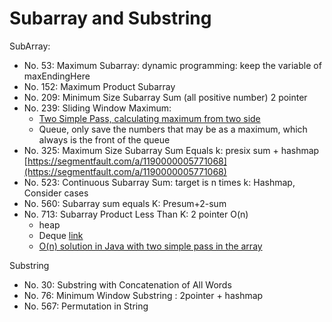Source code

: # Subarray and Substring

SubArray:

* No. 53:  Maximum Subarray: dynamic programming: keep the variable of maxEndingHere
* No. 152: Maximum Product Subarray
* No. 209: Minimum Size Subarray Sum \(all positive number\) 2 pointer
* No. 239: Sliding Window Maximum:
  * [Two Simple Pass, calculating maximum from two side](https://discuss.leetcode.com/topic/26480/o-n-solution-in-java-with-two-simple-pass-in-the-array)
  * Queue, only save the numbers that may be as a maximum, which always is the front of the queue
* No. 325: Maximum Size Subarray Sum Equals k: presix sum + hashmap [https://segmentfault.com/a/1190000005771068](https://segmentfault.com/a/1190000005771068)
* No. 523: Continuous Subarray Sum: target is n times k: Hashmap, Consider cases
* No. 560: Subarray sum equals K: Presum+2-sum
* No. 713: Subarray Product Less Than K: 2 pointer O\(n\)
  * heap
  * Deque [link](https://discuss.leetcode.com/topic/19055/java-o-n-solution-using-deque-with-explanation)
  * [O\(n\) solution in Java with two simple pass in the array](https://discuss.leetcode.com/topic/26480/o-n-solution-in-java-with-two-simple-pass-in-the-array)

Substring

* No. 30: Substring with Concatenation of All Words
* No. 76: Minimum Window Substring : 2pointer + hashmap
* No. 567: Permutation in String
------------------------------------------------
Directions for this task
Give back the material above exactly as written, but omit the images.

Completed exercise
Source code

: # Subarray and Substring

SubArray:

* No. 53:  Maximum Subarray: dynamic programming: keep the variable of maxEndingHere
* No. 152: Maximum Product Subarray
* No. 209: Minimum Size Subarray Sum \(all positive number\) 2 pointer
* No. 239: Sliding Window Maximum:
  * [Two Simple Pass, calculating maximum from two side](https://discuss.leetcode.com/topic/26480/o-n-solution-in-java-with-two-simple-pass-in-the-array)
  * Queue, only save the numbers that may be as a maximum, which always is the front of the queue
* No. 325: Maximum Size Subarray Sum Equals k: presix sum + hashmap [https://segmentfault.com/a/1190000005771068](https://segmentfault.com/a/1190000005771068)
* No. 523: Continuous Subarray Sum: target is n times k: Hashmap, Consider cases
* No. 560: Subarray sum equals K: Presum+2-sum
* No. 713: Subarray Product Less Than K: 2 pointer O\(n\)
  * heap
  * Deque [link](https://discuss.leetcode.com/topic/19055/java-o-n-solution-using-deque-with-explanation)
  * [O\(n\) solution in Java with two simple pass in the array](https://discuss.leetcode.com/topic/26480/o-n-solution-in-java-with-two-simple-pass-in-the-array)

Substring

* No. 30: Substring with Concatenation of All Words
* No. 76: Minimum Window Substring : 2pointer + hashmap
* No. 567: Permutation in String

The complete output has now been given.